Robust Macroscopic Density Control of Heterogeneous Multi-Agent Systems

TL;DR

This paper introduces a scalable control framework for large heterogeneous multi-agent systems, ensuring robust density regulation despite disturbances and unmodeled dynamics, with proven exponential convergence.

Contribution

It develops a novel macroscopic density control method directly at the PDE level, handling heterogeneity and uncertainties with guaranteed convergence.

Findings

Proven exponential convergence in density control.

Robustness to unmodeled dynamics and environmental disturbances.

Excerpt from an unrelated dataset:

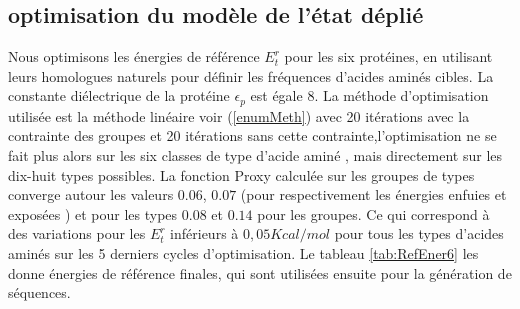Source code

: \subsection{optimisation du modèle de l'état déplié}

Nous optimisons les énergies de référence $E_t^r$ pour les six protéines, en utilisant leurs homologues naturels pour définir les fréquences d'acides aminés cibles. La constante diélectrique de la protéine $\epsilon_p$ est égale $8$. La méthode d'optimisation utilisée est la méthode linéaire voir (\ref{enumMeth}) avec 20 itérations avec la contrainte des groupes et 20 itérations sans cette contrainte,l'optimisation ne se fait plus alors sur les six classes de type d'acide aminé , mais directement sur les dix-huit types possibles. La fonction Proxy calculée sur les groupes de types converge autour les valeurs $0.06$, $0.07$ (pour respectivement les énergies enfuies et exposées ) et pour les types $0.08$ et $0.14$ pour les groupes. Ce qui correspond à des variations  pour les $E_t^r$ inférieurs à $0,05 Kcal/mol$ pour tous les types d'acides aminés sur les 5 derniers cycles d'optimisation. Le tableau \ref{tab:RefEner6} les donne énergies de référence finales, qui sont utilisées ensuite pour la génération de séquences.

Validated through numerical experiments on diverse systems.

Abstract

Modern applications, such as orchestrating the collective behavior of robotic swarms or traffic flows, require the coordination of large groups of agents evolving in unstructured environments, where disturbances and unmodeled dynamics are unavoidable. In this work, we develop a scalable macroscopic density control framework in which a feedback law is designed directly at the level of an advection--diffusion partial differential equation. We formulate the control problem in the density space and prove global exponential convergence towards the desired behavior in $\mathcal{L}^2$ with guaranteed asymptotic rejection of bounded unknown drift terms, explicitly accounting for heterogeneous agent dynamics, unmodeled behaviors, and environmental perturbations. Our theoretical findings are corroborated by numerical experiments spanning heterogeneous oscillators, traffic systems, and swarm robotics in partially unknown environments.